[Closed] Find and Replace in huge .txt files
fn test =
(
start = timeStamp()
f="d:\ est.txt"
fw="d:\ est_w.txt"
local contents = (dotNetClass "System.IO.File").ReadAllLines f
for i = 1 to contents.count do
(
if (matchPattern contents[i] pattern:"*text*") then
(
print contents[i]
--contents[i] = replaceByString contents[i] "bla2"
)
)
(dotNetClass "System.IO.File").WriteAllLines fw contents
end = timeStamp()
format "Processing took % seconds
" ((end - start) / 1000.0)
)
test()
Hello. I wrote this function to find and replace some words in my text files. Each of my text file has 200mb of size, thats why I need to seed up this process. But seems I’m stuck I’ll be glad to hear any suggestions how speed up this process.
Maybe it’s better to keep all the processing in dotnet.
Or maybe even lookat python, it’s supposed to be really fast at processing text files.
-Johan
PERL is very good at processing text files. It’s pretty easy to use as well.

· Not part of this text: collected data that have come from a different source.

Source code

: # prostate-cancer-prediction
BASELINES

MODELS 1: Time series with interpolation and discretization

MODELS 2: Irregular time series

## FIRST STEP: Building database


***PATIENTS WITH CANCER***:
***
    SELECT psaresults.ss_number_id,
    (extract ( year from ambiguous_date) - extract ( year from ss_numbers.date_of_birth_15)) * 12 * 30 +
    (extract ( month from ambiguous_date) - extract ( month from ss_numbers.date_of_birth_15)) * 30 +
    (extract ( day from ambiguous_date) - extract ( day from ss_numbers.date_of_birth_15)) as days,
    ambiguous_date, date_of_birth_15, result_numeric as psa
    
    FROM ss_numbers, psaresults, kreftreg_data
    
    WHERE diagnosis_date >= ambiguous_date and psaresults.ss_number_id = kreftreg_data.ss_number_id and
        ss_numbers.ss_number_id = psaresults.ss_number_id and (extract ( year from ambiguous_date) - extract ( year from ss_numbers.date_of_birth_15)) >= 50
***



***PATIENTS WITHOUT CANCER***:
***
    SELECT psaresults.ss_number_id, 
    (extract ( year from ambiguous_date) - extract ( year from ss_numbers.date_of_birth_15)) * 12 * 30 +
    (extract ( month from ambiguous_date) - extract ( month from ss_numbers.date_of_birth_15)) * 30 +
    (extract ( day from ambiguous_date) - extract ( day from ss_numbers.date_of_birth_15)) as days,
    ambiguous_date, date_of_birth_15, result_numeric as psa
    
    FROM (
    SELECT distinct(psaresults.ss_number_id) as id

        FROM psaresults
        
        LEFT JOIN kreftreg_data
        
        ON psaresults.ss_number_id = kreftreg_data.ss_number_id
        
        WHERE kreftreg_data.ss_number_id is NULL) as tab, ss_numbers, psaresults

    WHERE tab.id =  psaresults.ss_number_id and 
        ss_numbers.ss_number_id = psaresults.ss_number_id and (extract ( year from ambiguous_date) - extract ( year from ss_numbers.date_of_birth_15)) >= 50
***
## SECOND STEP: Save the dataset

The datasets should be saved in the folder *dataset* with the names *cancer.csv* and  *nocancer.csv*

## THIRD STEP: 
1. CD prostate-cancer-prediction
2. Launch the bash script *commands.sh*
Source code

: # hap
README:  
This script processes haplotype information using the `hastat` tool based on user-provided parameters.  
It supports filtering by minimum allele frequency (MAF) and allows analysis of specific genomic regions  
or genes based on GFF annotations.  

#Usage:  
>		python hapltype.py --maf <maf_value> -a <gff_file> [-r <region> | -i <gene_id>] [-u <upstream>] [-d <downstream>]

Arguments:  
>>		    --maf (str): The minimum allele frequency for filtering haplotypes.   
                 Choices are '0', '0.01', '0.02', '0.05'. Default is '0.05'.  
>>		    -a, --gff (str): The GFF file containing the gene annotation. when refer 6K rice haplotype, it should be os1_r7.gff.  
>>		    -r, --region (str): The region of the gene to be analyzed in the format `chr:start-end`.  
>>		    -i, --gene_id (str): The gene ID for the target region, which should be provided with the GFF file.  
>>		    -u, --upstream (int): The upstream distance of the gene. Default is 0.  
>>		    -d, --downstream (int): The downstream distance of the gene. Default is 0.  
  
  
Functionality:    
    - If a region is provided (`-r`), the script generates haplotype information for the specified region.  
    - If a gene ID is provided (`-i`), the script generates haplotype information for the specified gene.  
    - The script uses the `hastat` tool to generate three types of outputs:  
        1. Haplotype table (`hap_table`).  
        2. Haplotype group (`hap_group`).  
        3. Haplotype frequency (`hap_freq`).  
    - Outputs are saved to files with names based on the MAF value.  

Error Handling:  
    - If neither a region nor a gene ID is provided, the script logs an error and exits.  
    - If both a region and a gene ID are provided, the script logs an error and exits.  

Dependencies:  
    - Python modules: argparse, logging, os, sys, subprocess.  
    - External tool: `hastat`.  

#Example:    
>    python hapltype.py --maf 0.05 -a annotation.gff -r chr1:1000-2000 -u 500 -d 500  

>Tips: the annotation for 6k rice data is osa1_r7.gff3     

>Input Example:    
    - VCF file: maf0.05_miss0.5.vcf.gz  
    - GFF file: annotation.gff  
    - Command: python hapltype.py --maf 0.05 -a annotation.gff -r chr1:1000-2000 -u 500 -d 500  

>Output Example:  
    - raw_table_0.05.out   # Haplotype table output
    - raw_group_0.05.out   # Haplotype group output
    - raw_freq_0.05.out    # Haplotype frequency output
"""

I’ve used it to auto inset tags into VRML files.
fn test =
(
start = timeStamp()
f="d:\ est.txt"
fw="d:\ est_w.txt"
while (heapFree<((getfileSize f)*4)) do heapSize+=10000000
local contents = (dotNetClass "System.IO.File").ReadAllLines f
for i = 1 to contents.count do
(
if (matchPattern contents[i] pattern:"*text*") then
(
contents[i] = substituteString contents[i] "text" "bla2"
)
)
(dotNetClass "System.IO.File").WriteAllLines fw contents
contents=#()
gc light:true
end = timeStamp()
format "Processing took % seconds
" ((end - start) / 1000.0)
)
test()
If you make sure there’s enough memory in your heap it’s not that slow IMO. I tried this on a 120mb file which had lots of occurences of “text” in it, and it took 27 seconds, which I think is reasonable within the bounds of maxscript considering the size of the file. How long is it taking you to execute with your 200mb files?
You have to stay with c#/.net solution and not go back and forth .net <-> mxs.
global FileAssembly
fn CreateFileAssembly forceRecompile:on =
(
if forceRecompile or not iskindof ::FileAssembly dotnetobject or (::FileAssembly.GetType()).name != "Assembly" do
(
source = ""
source += "using System;
"
source += "using System.IO;
"
source += "using System.Text.RegularExpressions;
"
source += "class FileIO
"
source += "{
"
source += "static public void ReplaceInFile(string fileIn, string searchText, string replaceText)
"
source += "{
"
source += " StreamReader reader = new StreamReader(fileIn);
"
source += " string content = reader.ReadToEnd();
"
source += " reader.Close();
"
source += " content = Regex.Replace(content, searchText, replaceText);
"
source += " StreamWriter writer = new StreamWriter(fileIn);
"
source += " writer.Write(content);
"
source += " writer.Close();
"
source += "}
"
source += "}
"
csharpProvider = dotnetobject "Microsoft.CSharp.CSharpCodeProvider"
compilerParams = dotnetobject "System.CodeDom.Compiler.CompilerParameters"
compilerParams.ReferencedAssemblies.Add("System.dll");
compilerParams.GenerateInMemory = true
compilerResults = csharpProvider.CompileAssemblyFromSource compilerParams #(source)
FileAssembly = compilerResults.CompiledAssembly
FileAssembly.CreateInstance "FileIO"
)
)
global FileIO = CreateFileAssembly()
global replaceInFile = FileIO.ReplaceInFile
for 210Mb file where every 3rd word has to be replaced it takes 15sec on my machine for not cached file and 5sec for the cached.
what can you store in 200MBytes text file and use it with MAX?!
I’m patch .mi files because of 3dsmax exporter shortcomings.
denisT: thank you for example, I’ll try it.
lo: thank you. I’ll keep in mind max’s memory limitations.